Marrying narrative and nostalgia to design and technology, we imagine the triumphs of the past overriding the failures of the present to create from the ruins and detritus a dazzling future-perfect.


From Eliza,

Starring me and twelve other retropostapocalypticians, including Molly Porkshanks and Jake von Slatt, this show will feature insane amounts of designer teas and chocolates, a full set of my fine art prints, and a half-dozen original oil paintings that I have never shown in public, including Shine, Rustbutton Brass, the City, Afterglow, Twilight in the Roachfields (What I Did On My Summer Vacation), and most ridiculous of all, the Vacuum Traffic Controller: a 40 x 66″ collossus that I hope will dominate the room with his deep, slightly furrowed gaze.”

September 12 – October 3, 2008
Opening Reception: September 12 6:00 PM – 10:00 PM
SUITE 100 GALLERY: 2222 2nd Ave Suite 100, Seattle, WA 98121 (206) 956.3900

::..::

She also has a second show opening this weekend in Seattle, a solo affair launching on Saturday the 13th at Lighthouse Roasters, (400 North 43rd Street), from 4pm – 7pm. “The flagship painting, an original oil on a 24 x 24″ circular board, is the Cardiographer: dark, slick, and glowing, a portrait of a ghost-muse spinning a pulse out from ectoplasm. Co-stars include brand new (as of yesterday) 12 x 12″ Flee, a silvered landscape with robot on the lam; the ever-popular Bat Smax, an extremely adorable collaboration with my partner in rape-and-pillage, Jhonen Vasquez; the complete set of original sketches for the Bee Commission (monsters, demons, and vespid whores); and a full host of fine art prints, including many that won’t be shown at the steampunk show because they simply are not steampunk. And of course, refreshments will be served. Which is really the only reason to show up to an art opening in the first place.”

And, at my gentle nudging, it’s been decided that after her coffeehouse show, we’re all going to saunter over to Toren’s The Darkest of the Hillside Thickets concert at The Funhouse, (206 5th Ave N), where they’ll be calling up non-euclidean demons with BLOODHAG, (“Our mission is to spread the gospel of Edu-Core. Bang The Head That Does Not Read. Everyone Smarter Than Everyone Else. Use Heavy Metal music to promote literacy and vice versa. General Info: BloodHag play really short Heavy Metal songs about Science Fiction authors.”) and The Keeper, (“D&Dish wizard rock. Our EP is called Twenty Sided DIE!.”). Angel is a good friend of Jake, from BLOODHAG, and she warns us, “be prepared to be pelted with Sci fi books!”

seattle scenes

Wind tearing at my helmet, I let it pull my head back and up, as if hands were cradling me, and stare at the star rich sky sliding above my mother’s head as we thrum up the highway North. I know I’m likely cold, blood slowing and a chill setting in, but I can no longer feel it, I’ve been sitting perfectly still for too many hours. My body has fallen into stasis, it’s merely an organic part of the machine we’re riding, one hand locked around the passenger handle, the other braced on the gas-tank, motionless, and it has nothing to do with me. The only things that move are my eyes, as if the edges of my helmet are the edges of a screen and the stars are a hypnagogic film spun out of my memory.
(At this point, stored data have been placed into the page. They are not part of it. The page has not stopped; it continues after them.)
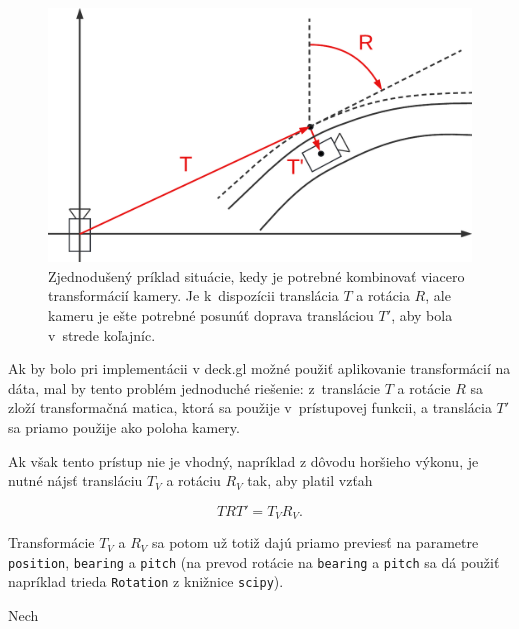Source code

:\begin{figure}[h]
    \centering
    \includegraphics[width=0.8\linewidth]{text_prace/obrazky-figures/tri_transformacie.pdf}
    \caption{Zjednodušený príklad situácie, kedy je potrebné kombinovať viacero transformácií kamery. Je k~dispozícii translácia $T$ a rotácia $R$, ale kameru je ešte potrebné posunúť doprava transláciou $T'$, aby bola v~strede koľajníc.}
    \label{fig:transformacie_kamery}
\end{figure}

Ak by bolo pri implementácii v deck.gl možné použiť aplikovanie transformácií na dáta, mal by tento problém jednoduché riešenie: z~translácie $T$ a rotácie $R$ sa zloží transformačná matica, ktorá sa použije v~prístupovej funkcii, a translácia $T'$ sa priamo použije ako poloha kamery.

Ak však tento prístup nie je vhodný, napríklad z dôvodu horšieho výkonu, je nutné nájsť transláciu $T_V$ a rotáciu $R_V$ tak, aby platil vzťah 

$$ T R T' = T_V R_V \mathrm{.}$$

Transformácie $T_V$ a $R_V$ sa potom už totiž dajú priamo previesť na parametre \texttt{position}, \texttt{bearing} a \texttt{pitch} (na prevod rotácie na \texttt{bearing} a \texttt{pitch} sa dá použiť napríklad trieda \texttt{Rotation} z knižnice \texttt{scipy}).

Nech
“I’m sorry your girl left you. It’s hard, sometimes.” “This one was the special girl, I liked her even more than I liked sex with her.” “Though I don’t relate to some of the background there, I do understand. Want to know my sad-hearted secret?” “Sure.” “I knew he’d started seeing someone else, months ago, before anyone ever thought to tell me.” “How’s that work?” “He stopped writing me back.”

An old man three tables down keeps raising his tired voice to answer moments of our conversation. We are five slumped at a table which seats four, geek t-shirts and utili-kilts, politics, software, and video games, tired from dancing, hoping for food. Our perfect, tragic waitress, dark haired, pretty, looks over us to him, frowns, shakes her head, and puts the pad away as we order. “Don’t mind that,” the antique sound of a scratched phonograph, “How was your night?”. She’s a friend, warm, kind, and brings us extra whipped cream in the milkshake we split.

When the man stands up and shuffles past us to the back of the cafe, the dim light erases his face, so he seems made of darkness, only the shape of a man inside a worn thrift-store suit.